| Task |
An image-free, exact copy of the records below is required.

== Provided records ==

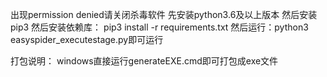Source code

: 出现permission denied请关闭杀毒软件
先安装python3.6及以上版本
然后安装pip3
然后安装依赖库： pip3 install -r requirements.txt
然后运行：python3 easyspider_executestage.py即可运行

打包说明： windows直接运行generateEXE.cmd即可打包成exe文件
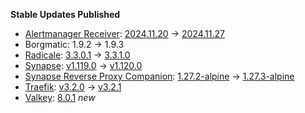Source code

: **Stable Updates Published**

* [Alertmanager Receiver](https://github.com/metio/matrix-alertmanager-receiver): [2024.11.20](https://github.com/metio/matrix-alertmanager-receiver/releases/tag/2024.11.20) -> [2024.11.27](https://github.com/metio/matrix-alertmanager-receiver/releases/tag/2024.11.27)
* Borgmatic: 1.9.2 -> 1.9.3
* [Radicale](https://github.com/tomsquest/docker-radicale): [3.3.0.1](https://github.com/tomsquest/docker-radicale/releases/tag/3.3.0.1) -> [3.3.1.0](https://github.com/tomsquest/docker-radicale/releases/tag/3.3.1.0)
* [Synapse](https://github.com/element-hq/synapse): [v1.119.0](https://github.com/element-hq/synapse/releases/tag/v1.119.0) -> [v1.120.0](https://github.com/element-hq/synapse/releases/tag/v1.120.0)
* [Synapse Reverse Proxy Companion](https://github.com/nginx/nginx): [1.27.2-alpine](https://github.com/nginx/nginx/releases/tag/release-1.27.2) -> [1.27.3-alpine](https://github.com/nginx/nginx/releases/tag/release-1.27.3)
* [Traefik](https://github.com/traefik/traefik): [v3.2.0](https://github.com/traefik/traefik/releases/tag/v3.2.0) -> [v3.2.1](https://github.com/traefik/traefik/releases/tag/v3.2.1)
* [Valkey](https://github.com/valkey-io/valkey): [8.0.1](https://github.com/valkey-io/valkey/releases/tag/8.0.1) _new_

===

| Completed exercise |
Source code

: 出现permission denied请关闭杀毒软件
先安装python3.6及以上版本
然后安装pip3
然后安装依赖库： pip3 install -r requirements.txt
然后运行：python3 easyspider_executestage.py即可运行

打包说明： windows直接运行generateEXE.cmd即可打包成exe文件
Source code

: **Stable Updates Published**

* [Alertmanager Receiver](https://github.com/metio/matrix-alertmanager-receiver): [2024.11.20](https://github.com/metio/matrix-alertmanager-receiver/releases/tag/2024.11.20) -> [2024.11.27](https://github.com/metio/matrix-alertmanager-receiver/releases/tag/2024.11.27)
* Borgmatic: 1.9.2 -> 1.9.3
* [Radicale](https://github.com/tomsquest/docker-radicale): [3.3.0.1](https://github.com/tomsquest/docker-radicale/releases/tag/3.3.0.1) -> [3.3.1.0](https://github.com/tomsquest/docker-radicale/releases/tag/3.3.1.0)
* [Synapse](https://github.com/element-hq/synapse): [v1.119.0](https://github.com/element-hq/synapse/releases/tag/v1.119.0) -> [v1.120.0](https://github.com/element-hq/synapse/releases/tag/v1.120.0)
* [Synapse Reverse Proxy Companion](https://github.com/nginx/nginx): [1.27.2-alpine](https://github.com/nginx/nginx/releases/tag/release-1.27.2) -> [1.27.3-alpine](https://github.com/nginx/nginx/releases/tag/release-1.27.3)
* [Traefik](https://github.com/traefik/traefik): [v3.2.0](https://github.com/traefik/traefik/releases/tag/v3.2.0) -> [v3.2.1](https://github.com/traefik/traefik/releases/tag/v3.2.1)
* [Valkey](https://github.com/valkey-io/valkey): [8.0.1](https://github.com/valkey-io/valkey/releases/tag/8.0.1) _new_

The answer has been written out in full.